Someone at the recent Democratic Convention mentioned that we are all the founders of the Constitution. I don’t remember now who said it, but it remained in my memory like so many quotes that have gotten implanted only to take hold later in more fertile ground. I have been often amazed at the almost reverential ways we treat the constitution and its founders as if the document were some kind of religious tract and its founders its prophets. Quote from it as if it were a document meant as revelatory truth to be used by all sides to bolster whatever view they support, rather than an embodiment of 18th century classical liberal ideas that provided a universal set of ideas that were capable of increasingly including more and more of its citizens into its language, but one which its founders exhibited a very limited vision of who the “WE” included.

One of my teachers years ago, the educational historian Lawrence Cremin, used to always say that we became a nation before we knew who we were as a people. (Another one of those quotes that remained dormant until ready to take root) Unlike so many nation states that can trace their origins in a murky past, we instead announced nationhood at a particular historical moment and have been trying to figure out what we meant by it ever since. Bringing others into the “WE” has always involved more than a rational argument or linguistic effort, but rather has followed long fought out battles by those at Seneca Falls, the tragic Triangle Shirtwaist factory fire, the bridge at Selma, the voices at Stonewall, and so many others, who eventually expanded the meaning of “WE” to include the other. In effect, we are all the founders of this document as we expand the meaning of “WE” to include the other who had been excluded.

Rather than a reverential document, the Constitution is a clarion call to each generation to think anew about its fundamental meaning.  As the editor of an educational journal, I have been thinking about the meaning this has for the education of our children. It raises the question about what education is really all about. Education is a shortcut for the next generation to start at the point where we left off, but as history has often shown, it becomes only words until that generation can actually experience it in their own lives and in their own times. One of my mentors years ago used to liken the educational journey to that of a monk (he was a Jesuit and an educator of teachers) one encounters on the road of life who lets you know the price of the choices you are meeting at a particular fork in the road. The choice is always the travelers to make. Needless to say, my colleague was not very popular in a world and a school system and a teacher preparation program that increasingly demand that all learning be reduced to a set of concrete objectives that can be taught and tested in some standardized way. But education, he insisted, was a journey with an unpredictable outcome. Unfortunately, what we cannot assure as a learning outcome has often been omitted from our curriculum.

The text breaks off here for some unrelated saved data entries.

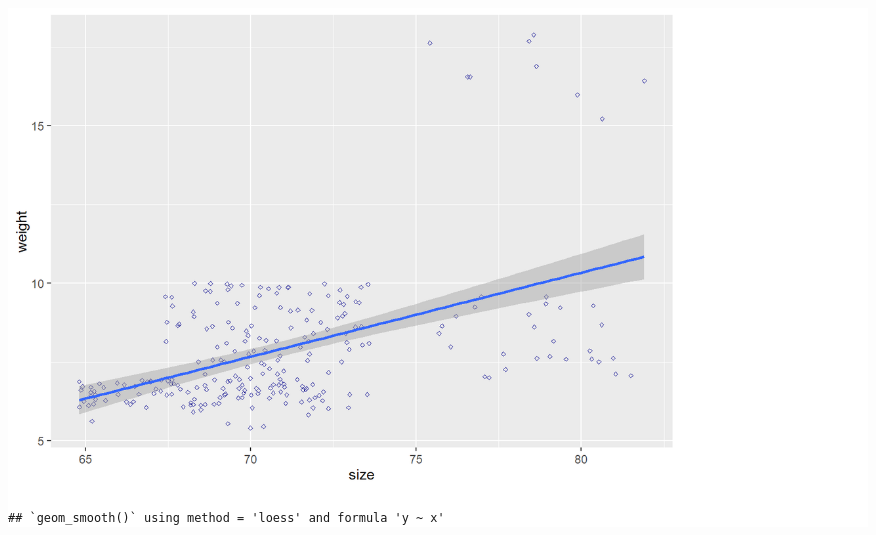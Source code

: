 <img src="04-ggplot_dataviz_files/figure-html/pressure-1.png" width="672" />

```
## `geom_smooth()` using method = 'loess' and formula 'y ~ x'
```
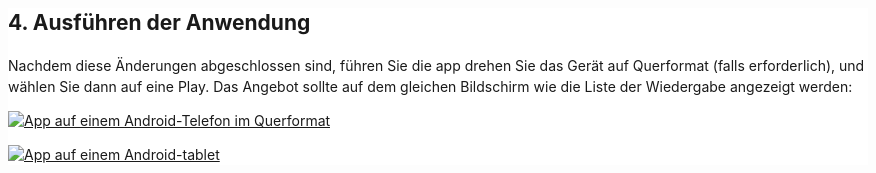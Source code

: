 ## <a name="4-run-the-application"></a>4. Ausführen der Anwendung

Nachdem diese Änderungen abgeschlossen sind, führen Sie die app drehen Sie das Gerät auf Querformat (falls erforderlich), und wählen Sie dann auf eine Play. Das Angebot sollte auf dem gleichen Bildschirm wie die Liste der Wiedergabe angezeigt werden:

[![App auf einem Android-Telefon im Querformat](./images/intro-screenshot-phone-land-sml.png)](./images/intro-screenshot-phone-land.png#lightbox)

[![App auf einem Android-tablet](./images/intro-screenshot-tablet-sml.png)](./images/intro-screenshot-tablet.png#lightbox)
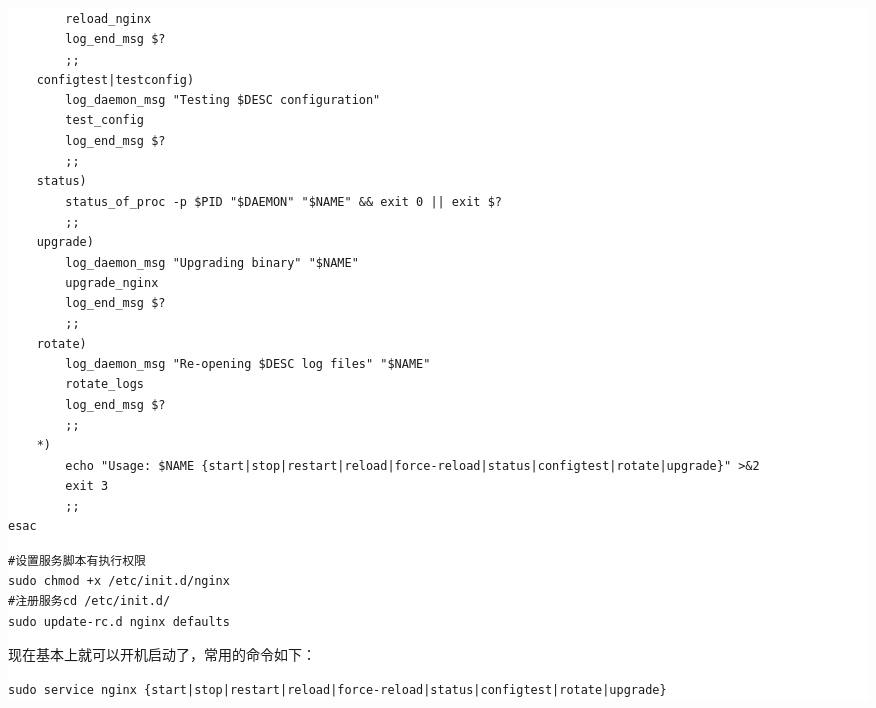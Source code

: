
 ```shell
		reload_nginx
		log_end_msg $?
		;;
	configtest|testconfig)
		log_daemon_msg "Testing $DESC configuration"
		test_config
		log_end_msg $?
		;;
	status)
		status_of_proc -p $PID "$DAEMON" "$NAME" && exit 0 || exit $?
		;;
	upgrade)
		log_daemon_msg "Upgrading binary" "$NAME"
		upgrade_nginx
		log_end_msg $?
		;;
	rotate)
		log_daemon_msg "Re-opening $DESC log files" "$NAME"
		rotate_logs
		log_end_msg $?
		;;
	*)
		echo "Usage: $NAME {start|stop|restart|reload|force-reload|status|configtest|rotate|upgrade}" >&2
		exit 3
		;;
esac
```

```shell
#设置服务脚本有执行权限
sudo chmod +x /etc/init.d/nginx
#注册服务cd /etc/init.d/
sudo update-rc.d nginx defaults
```

现在基本上就可以开机启动了，常用的命令如下：

```shell
sudo service nginx {start|stop|restart|reload|force-reload|status|configtest|rotate|upgrade}
```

But perhaps, that is the lesson. In facing our role with greater humility, we recognize that our influence is indeed limited. But rather than abandon what we might accomplish, we should amplify it. I often told my students when they were making choices about the courses they will select to meet their liberal arts requirement for their college degree, to not just select a course because it fits a particular time slot or was recommended by their classmates for its easy grade, but rather to ask themselves what am I becoming as a result of this course, what am I allowing myself to be influenced by, who am I becoming as a human being. Although it offers no answers for our students, it will provide them with the questions that just might make them see their role as the future “founder” of a constitution that keeps changing its meaning as it includes them as its author. Perhaps, all we can really do is to plant a seed that may flower when the moment is ready for it to take root just as a casual, probably long-forgotten comment at the Democratic Convention did for me.